By Larissa Schwedes, dpa
Cologne (dpa) – Elena and Melina, known on Instagram as “Joan_twins,” sit in a bright yellow ball pool and suck on an ice pop of the same colour. One room over, another woman poses in a pink convertible; her reflection can be seen in a huge, glistening golden disco ball.
What happens here at the Supercandy Pop-Up Museum in Cologne doesn’t just stay in Cologne. With the hashtag #supercandymuseum, all the content produced here finds its way out into the world within seconds, where it is streamed, posted and liked on social media.
There are no works of art to be seen in this museum, unless you regard yourself as a work of art. Over three levels, the museum has “exhibits” that have only one purpose: to serve as the backdrops for staged photos. Japanese cherry trees are lined up next to supermarket shelves full of cornflakes and washing machines, pink balloons pile up next to prickly cacti. For three months, countless photos are to be taken here, after which the warehouse will turn grey again.
It’s two days before the official opening on November 1, 2019, and the first people allowed to take a picture in the colourful Cologne spectacle have been carefully selected. Those who have been invited, most of whom are young women, call themselves bloggers or influencers; they have tens of thousands of followers online.
“You don’t have to be an influencer to have fun,” says Frank Karch, the man behind the museum. “But you should at least come with the intention of taking pictures.”
However, the museum’s not intended for traditional photographers with professional cameras; instead, most of the images are snapped with a smartphone.
Karch didn’t invent the concept of a museum made for Instagram – the idea came from – where else – the United States.

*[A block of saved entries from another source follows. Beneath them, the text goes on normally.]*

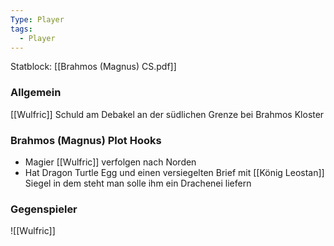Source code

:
 ```yaml
---
Type: Player
tags:
  - Player
---
```

Statblock: [[Brahmos (Magnus) CS.pdf]]
### Allgemein 
[[Wulfric]] Schuld am Debakel an der südlichen Grenze bei Brahmos Kloster
### Brahmos (Magnus) Plot Hooks
- Magier [[Wulfric]] verfolgen nach Norden
- Hat Dragon Turtle Egg und einen versiegelten Brief mit [[König Leostan]] Siegel in dem steht man solle ihm ein Drachenei liefern
### Gegenspieler
![[Wulfric]]

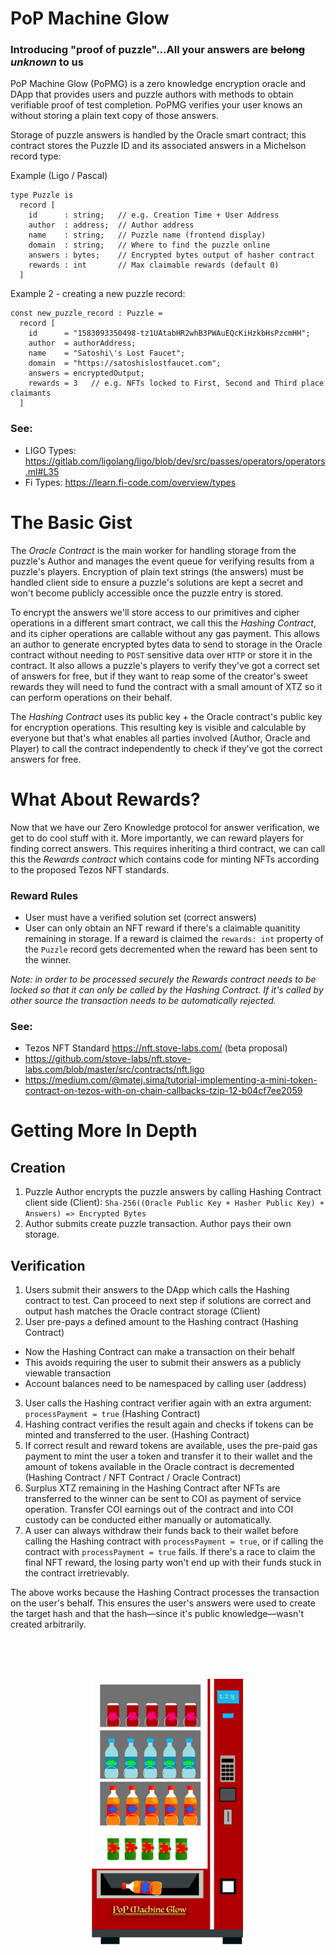 # PoP Machine Glow

### Introducing "proof of puzzle"...All your answers are ~~belong~~ _unknown_ to us

PoP Machine Glow (PoPMG) is a zero knowledge encryption oracle and DApp that provides users and puzzle authors with methods to obtain verifiable proof of test completion. PoPMG verifies your user knows an without storing a plain text copy of those answers. 

Storage of puzzle answers is handled by the Oracle smart contract; this contract stores the Puzzle ID and its associated answers in a Michelson record type:

Example (Ligo / Pascal)

```
type Puzzle is
  record [
    id      : string;   // e.g. Creation Time + User Address
    author  : address;  // Author address
    name    : string;   // Puzzle name (frontend display)
    domain  : string;   // Where to find the puzzle online
    answers : bytes;    // Encrypted bytes output of hasher contract
    rewards : int       // Max claimable rewards (default 0)
  ]
```

Example 2 - creating a new puzzle record:

```
const new_puzzle_record : Puzzle =
  record [
    id      = "1583093350498-tz1UAtabHR2whB3PWAuEQcKiHzkbHsPzcmHH";
    author  = authorAddress;
    name    = "Satoshi\'s Lost Faucet";
    domain  = "https://satoshislostfaucet.com";
    answers = encryptedOutput;
    rewards = 3   // e.g. NFTs locked to First, Second and Third place claimants
  ]
```

### See:
- LIGO Types: https://gitlab.com/ligolang/ligo/blob/dev/src/passes/operators/operators.ml#L35
- Fi Types: https://learn.fi-code.com/overview/types

# The Basic Gist

The *Oracle Contract* is the main worker for handling storage from the puzzle's Author and manages the event queue for verifying results from a puzzle's players. Encryption of plain text strings (the answers) must be handled client side to ensure a puzzle's solutions are kept a secret and won't become publicly accessible once the puzzle entry is stored.

To encrypt the answers we'll store access to our primitives and cipher operations in a different smart contract, we call this the *Hashing Contract*, and its cipher operations are callable without any gas payment. This allows an author to generate encrypted bytes data to send to storage in the Oracle contract without needing to `POST` sensitive data over `HTTP` or store it in the contract. It also allows a puzzle's players to verify they've got a correct set of answers for free, but if they want to reap some of the creator's sweet rewards they will need to fund the contract with a small amount of XTZ so it can perform operations on their behalf.

The *Hashing Contract* uses its public key + the Oracle contract's public key for encryption operations. This resulting key is visible and calculable by everyone but that's what enables all parties involved (Author, Oracle and Player) to call the contract independently to check if they've got the correct answers for free.

# What About Rewards? 

Now that we have our Zero Knowledge protocol for answer verification, we get to do cool stuff with it. More importantly, we can reward players for finding correct answers. This requires inheriting a third contract, we can call this the *Rewards contract* which contains code for minting NFTs according to the proposed Tezos NFT standards. 

### Reward Rules
- User must have a verified solution set (correct answers)
- User can only obtain an NFT reward if there's a claimable quanitity remaining in storage. If a reward is claimed the `rewards: int` property of the `Puzzle` record gets decremented when the reward has been sent to the winner.

*Note: in order to be processed securely the Rewards contract needs to be locked so that it can only be called by the Hashing Contract. If it's called by other source the transaction needs to be automatically rejected.*

### See:
- Tezos NFT Standard https://nft.stove-labs.com/ (beta proposal)
- https://github.com/stove-labs/nft.stove-labs.com/blob/master/src/contracts/nft.ligo
- https://medium.com/@matej.sima/tutorial-implementing-a-mini-token-contract-on-tezos-with-on-chain-callbacks-tzip-12-b04cf7ee2059

# Getting More In Depth

## Creation
1) Puzzle Author encrypts the puzzle answers by calling Hashing Contract client side (Client): `Sha-256((Oracle Public Key + Hasher Public Key) + Answers) => Encrypted Bytes`
2) Author submits create puzzle transaction. Author pays their own storage.

## Verification
1) Users submit their answers to the DApp which calls the Hashing contract to test. Can proceed to next step if solutions are correct and output hash matches the Oracle contract storage (Client)
2) User pre-pays a defined amount to the Hashing contract (Hashing Contract)
  - Now the Hashing Contract can make a transaction on their behalf 
  - This avoids requiring the user to submit their answers as a publicly viewable transaction
  - Account balances need to be namespaced by calling user (address)
3) User calls the Hashing contract verifier again with an extra argument: `processPayment = true` (Hashing Contract)
4) Hashing contract verifies the result again and checks if tokens can be minted and transferred to the user. (Hashing Contract)
5) If correct result and reward tokens are available, uses the pre-paid gas payment to mint the user a token and transfer it to their wallet and the amount of tokens available in the Oracle contract is decremented (Hashing Contract / NFT Contract / Oracle Contract)
6) Surplus XTZ remaining in the Hashing Contract after NFTs are transferred to the winner can be sent to COI as payment of service operation. Transfer COI earnings out of the contract and into COI custody can be conducted either manually or automatically.
7) A user can always withdraw their funds back to their wallet before calling the Hashing contract with `processPayment = true`, or if calling the contract with `processPayment = true` fails. If there's a race to claim the final NFT reward, the losing party won't end up with their funds stuck in the contract irretrievably. 

The above works because the Hashing Contract processes the transaction on the user's behalf. This ensures the user's answers were used to create the target hash and that the hash—since it's public knowledge—wasn't created arbitrarily.

<br/><br/><br/>
<p align="center">
  <img width="250px" height="auto" src="https://raw.githubusercontent.com/Chain-of-Insight/pop-machine-glow/master/Documentation/assets/img/pop_machine.png">
</p>

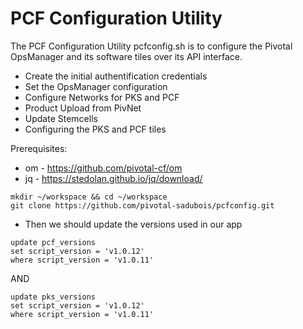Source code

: # PCF Configuration Utility
The PCF Configuration Utility pcfconfig.sh is to configure the Pivotal OpsManager
and its software tiles over its API interface.  

* Create the initial authentification credentials
* Set the OpsManager configuration
* Configure Networks for PKS and PCF
* Product Upload from PivNet
* Update Stemcells
* Configuring the PKS and PCF tiles

Prerequisites:
* om - https://github.com/pivotal-cf/om
* jq - https://stedolan.github.io/jq/download/

```
mkdir ~/workspace && cd ~/workspace
git clone https://github.com/pivotal-sadubois/pcfconfig.git
```

* Then we should update the versions used in our app

```
update pcf_versions
set script_version = 'v1.0.12'
where script_version = 'v1.0.11'
```
AND
```
update pks_versions
set script_version = 'v1.0.12'
where script_version = 'v1.0.11'
```
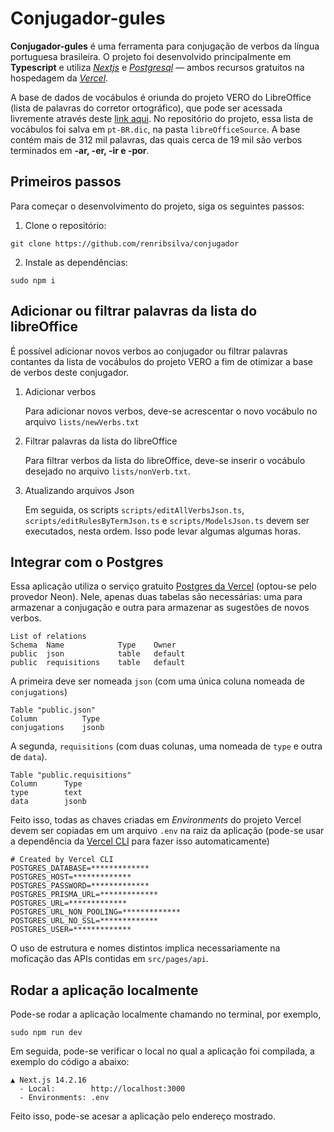 # Conjugador-gules

**Conjugador-gules** é uma ferramenta para conjugação de verbos da língua portuguesa brasileira. O projeto foi desenvolvido principalmente em **Typescript** e utiliza *[Nextjs](https://nextjs.org/)* e *[Postgresql](https://www.postgresql.org/)* — ambos recursos gratuitos na hospedagem da 
*[Vercel](https://vercel.com)*.

A base de dados de vocábulos é oriunda do projeto VERO do LibreOffice
(lista de palavras do corretor ortográfico), que pode ser acessada livremente através deste [link aqui](https://cgit.freedesktop.org/libreoffice/dictionaries/plain/pt_BR/pt_BR.dic). No repositório do projeto, essa lista de vocábulos foi salva em `pt-BR.dic`, na pasta `libreOfficeSource`. A base contém mais de 312 mil palavras, das quais cerca de 19 mil são verbos terminados em **-ar, -er, -ir e -por**.

## Primeiros passos

Para começar o desenvolvimento do projeto, siga os seguintes passos:

1. Clone o repositório:

```
git clone https://github.com/renribsilva/conjugador
```

2. Instale as dependências:

```
sudo npm i
```

## Adicionar ou filtrar palavras da lista do libreOffice

É possível adicionar novos verbos ao conjugador ou filtrar palavras contantes da lista de vocábulos do projeto VERO a fim de otimizar a base de verbos deste conjugador.

1. Adicionar verbos

    Para adicionar novos verbos, deve-se acrescentar o novo vocábulo no arquivo `lists/newVerbs.txt` 
2. Filtrar palavras da lista do libreOffice

    Para filtrar verbos da lista do libreOffice, deve-se inserir o vocábulo desejado no arquivo `lists/nonVerb.txt`. 
    
3. Atualizando arquivos Json

    Em seguida, os scripts `scripts/editAllVerbsJson.ts`, `scripts/editRulesByTermJson.ts` e `scripts/ModelsJson.ts` devem ser executados, nesta ordem. Isso pode levar algumas algumas horas.

## Integrar com o Postgres

Essa aplicação utiliza o serviço gratuito [Postgres da Vercel](https://vercel.com/docs/postgres) (optou-se pelo provedor Neon). Nele, apenas duas tabelas são necessárias: uma para armazenar a conjugação e outra para armazenar as sugestões de novos verbos.

```
List of relations
Schema	Name        	Type	Owner
public 	json 	        table 	default
public 	requisitions 	table 	default
```

A primeira deve ser nomeada `json` (com uma única coluna nomeada de `conjugations`) 
 
 ```
 Table "public.json"
Column	        Type
conjugations 	jsonb
 ```
 
A segunda, `requisitions` (com duas colunas, uma nomeada de `type` e outra de `data`). 

```
Table "public.requisitions"
Column	    Type
type 	    text 			
data 	    jsonb 			
```

Feito isso, todas as chaves criadas em _Environments_ do projeto Vercel devem ser copiadas em um arquivo `.env` na raiz da aplicação (pode-se usar a dependência da [Vercel CLI](https://vercel.com/docs/cli/env) para fazer isso automaticamente)

```
# Created by Vercel CLI
POSTGRES_DATABASE=*************
POSTGRES_HOST=*************
POSTGRES_PASSWORD=*************
POSTGRES_PRISMA_URL=*************
POSTGRES_URL=*************
POSTGRES_URL_NON_POOLING=*************
POSTGRES_URL_NO_SSL=*************
POSTGRES_USER=*************
```

O uso de estrutura e nomes distintos implica necessariamente na moficação das APIs contidas em `src/pages/api`. 

## Rodar a aplicação localmente

Pode-se rodar a aplicação localmente chamando no terminal, por exemplo, 

```
sudo npm run dev
```

Em seguida, pode-se verificar o local no qual a aplicação foi compilada, a exemplo do código a abaixo:

```
▲ Next.js 14.2.16
  - Local:        http://localhost:3000
  - Environments: .env
```

Feito isso, pode-se acesar a aplicação pelo endereço mostrado.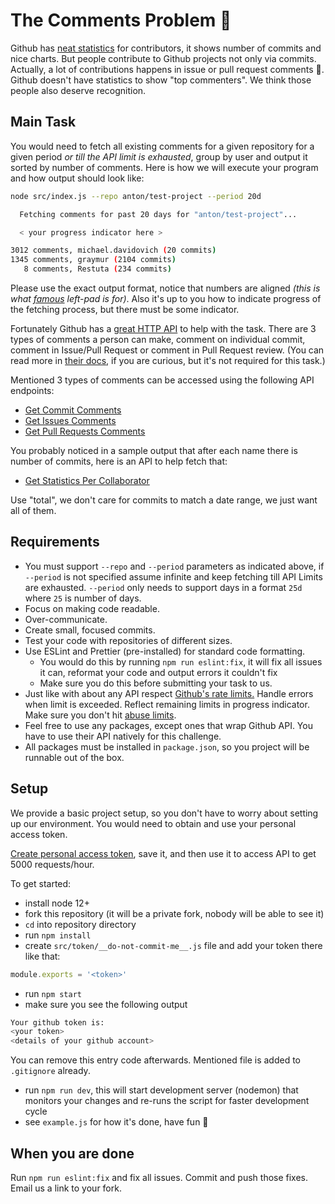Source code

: # The Comments Problem 💬

Github has [neat statistics](https://github.com/facebook/react/graphs/contributors) for contributors, it shows number of commits and nice charts. But people contribute to Github projects not only via commits. Actually, a lot of contributions happens in issue or pull request comments 💬. Github doesn't have statistics to show "top commenters". We think those people also deserve recognition.

## Main Task

You would need to fetch all existing comments for a given repository for a given period _or till the API limit is exhausted_, group by user and output it sorted by number of comments. Here is how we will execute your program and how output should look like:

```bash
node src/index.js --repo anton/test-project --period 20d

  Fetching comments for past 20 days for "anton/test-project"...

  < your progress indicator here >

3012 comments, michael.davidovich (20 commits)
1345 comments, graymur (2104 commits)
   8 comments, Restuta (234 commits)  
```

Please use the exact output format, notice that numbers are aligned _(this is what [famous](http://blog.npmjs.org/post/141577284765/kik-left-pad-and-npm) left-pad is for)_. Also it's up to you how to indicate progress of the fetching process, but there must be some indicator.

Fortunately Github has a [great HTTP API](https://developer.github.com/v3/repos/comments/) to help with the task. There are 3 types of comments a person can make, comment on individual commit, comment in Issue/Pull Request or comment in Pull Request review. (You can read more in [their docs](https://developer.github.com/v3/guides/working-with-comments/), if you are curious, but it's not required for this task.)

Mentioned 3 types of comments can be accessed using the following API endpoints:

- [Get Commit Comments](https://developer.github.com/v3/repos/comments/#list-commit-comments-for-a-repository)
- [Get Issues Comments](https://developer.github.com/v3/issues/comments/#list-comments-in-a-repository)
- [Get Pull Requests Comments](https://developer.github.com/v3/pulls/comments/#list-comments-in-a-repository)

You probably noticed in a sample output that after each name there is number of commits, here is an API to help fetch that:

- [Get Statistics Per Collaborator](https://developer.github.com/v3/repos/statistics/#get-contributors-list-with-additions-deletions-and-commit-counts)

Use "total", we don't care for commits to match a date range, we just want all of them.

## Requirements

* You must support `--repo` and `--period` parameters as indicated above, if `--period` is not specified assume infinite and keep fetching till API Limits are exhausted. `--period` only needs to support days in a format `25d` where `25` is number of days.
* Focus on making code readable.
* Over-communicate.
* Create small, focused commits.
* Test your code with repositories of different sizes.
* Use ESLint and Prettier (pre-installed) for standard code formatting.
  * You would do this by running `npm run eslint:fix`, it will fix all issues it can, reformat your code and output errors it couldn't fix
  * Make sure you do this before submitting your task to us.
* Just like with about any API respect [Github's rate limits.](https://developer.github.com/v3/rate_limit/) Handle errors when limit is exceeded. Reflect remaining limits in progress indicator. Make sure you don't hit [abuse limits](https://developer.github.com/v3/guides/best-practices-for-integrators/#dealing-with-abuse-rate-limits).
* Feel free to use any packages, except ones that wrap Github API. You have to use their API natively for this challenge.
* All packages must be installed in `package.json`, so you project will be runnable out of the box.


## Setup

We provide a basic project setup, so you don't have to worry about setting up our environment. You would need to obtain and use your personal access token.

[Create personal access token](https://help.github.com/articles/creating-a-personal-access-token-for-the-command-line/), save it, and then use it to access API to get 5000 requests/hour.

To get started:

- install node 12+
- fork this repository (it will be  a private fork, nobody will be able to see it)
- `cd` into repository directory
- run `npm install`
- create `src/token/__do-not-commit-me__.js` file and add your token there like that:
```js
module.exports = '<token>'
```
- run `npm start`
- make sure you see the following output
```bash
Your github token is:
<your token>
<details of your github account>
```
You can remove this entry code afterwards. Mentioned file is added to `.gitignore` already.
- run `npm run dev`, this will start development server (nodemon) that monitors your changes and re-runs the script for faster development cycle
- see `example.js` for how it's done, have fun :tada:

## When you are done
Run `npm run eslint:fix` and fix all issues. Commit and push those fixes. Email us a link to your fork.
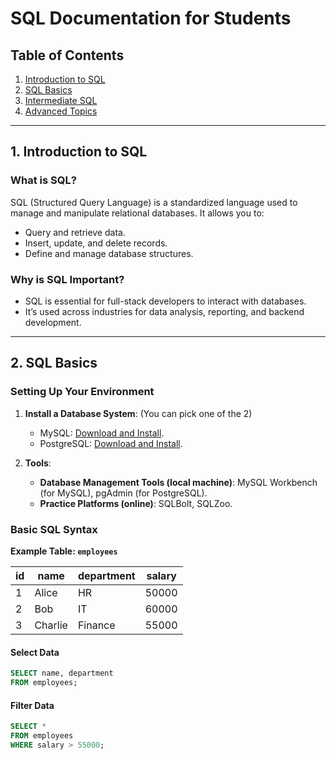 # SQL Documentation for Students

## Table of Contents
1. [Introduction to SQL](#introduction-to-sql)
2. [SQL Basics](#sql-basics)
3. [Intermediate SQL](#intermediate-sql)
4. [Advanced Topics](#advanced-topics)

---

## 1. Introduction to SQL

### What is SQL?
SQL (Structured Query Language) is a standardized language used to manage and manipulate relational databases. It allows you to:
- Query and retrieve data.
- Insert, update, and delete records.
- Define and manage database structures.

### Why is SQL Important?
- SQL is essential for full-stack developers to interact with databases.
- It’s used across industries for data analysis, reporting, and backend development.

---

## 2. SQL Basics

### Setting Up Your Environment
1. **Install a Database System**:
(You can pick one of the 2)
   - MySQL: [Download and Install](https://dev.mysql.com/downloads/).
   - PostgreSQL: [Download and Install](https://www.postgresql.org/download/).

2. **Tools**:
   - **Database Management Tools (local machine)**: MySQL Workbench (for MySQL), pgAdmin (for PostgreSQL).
   - **Practice Platforms (online)**: SQLBolt, SQLZoo.

### Basic SQL Syntax
**Example Table: `employees`**

| id | name       | department | salary |
|----|------------|------------|--------|
| 1  | Alice      | HR         | 50000  |
| 2  | Bob        | IT         | 60000  |
| 3  | Charlie    | Finance    | 55000  |

#### Select Data
```sql
SELECT name, department
FROM employees;
```

#### Filter Data
```sql
SELECT *
FROM employees
WHERE salary > 55000;
```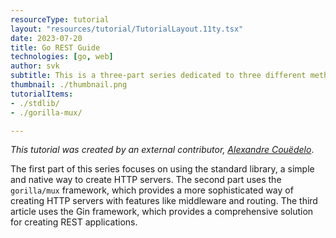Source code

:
 ```yaml
---
resourceType: tutorial
layout: "resources/tutorial/TutorialLayout.11ty.tsx"
date: 2023-07-20
title: Go REST Guide
technologies: [go, web]
author: svk
subtitle: This is a three-part series dedicated to three different methods of building a Go REST API.
thumbnail: ./thumbnail.png
tutorialItems:
- ./stdlib/
- ./gorilla-mux/

---
```


_This tutorial was created by an external contributor, <a href="https://github.com/xNok" target="_blank">Alexandre Couëdelo</a>_.

The first part of this series focuses on using the standard library, a simple and native way to create HTTP servers. The second part uses the `gorilla/mux` framework, which provides a more sophisticated way of creating HTTP servers with features like middleware and routing. The third article uses the Gin framework, which provides a comprehensive solution for creating REST applications.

However, the trend has long since spread to Europe. There is a similar museum in Vienna, and the “Cali Dreams” museum in the German city of Dusseldorf recently opened with the same concept.
Going to a museum to photograph oneself is nothing new. In the Louvre in Paris, masses of visitors stream in front of the Mona Lisa every day, waiting to grab a selfie with the famous painting. The museum estimates the average amount of time visitors look at the smiling woman to be less than a minute.
At the Cologne pop-up museum, things are different. If you want to get in, you have to set up a two-hour slot online in advance. Photos with people standing around in the background are less likely to attract many likes – the currency for recognition on Instagram.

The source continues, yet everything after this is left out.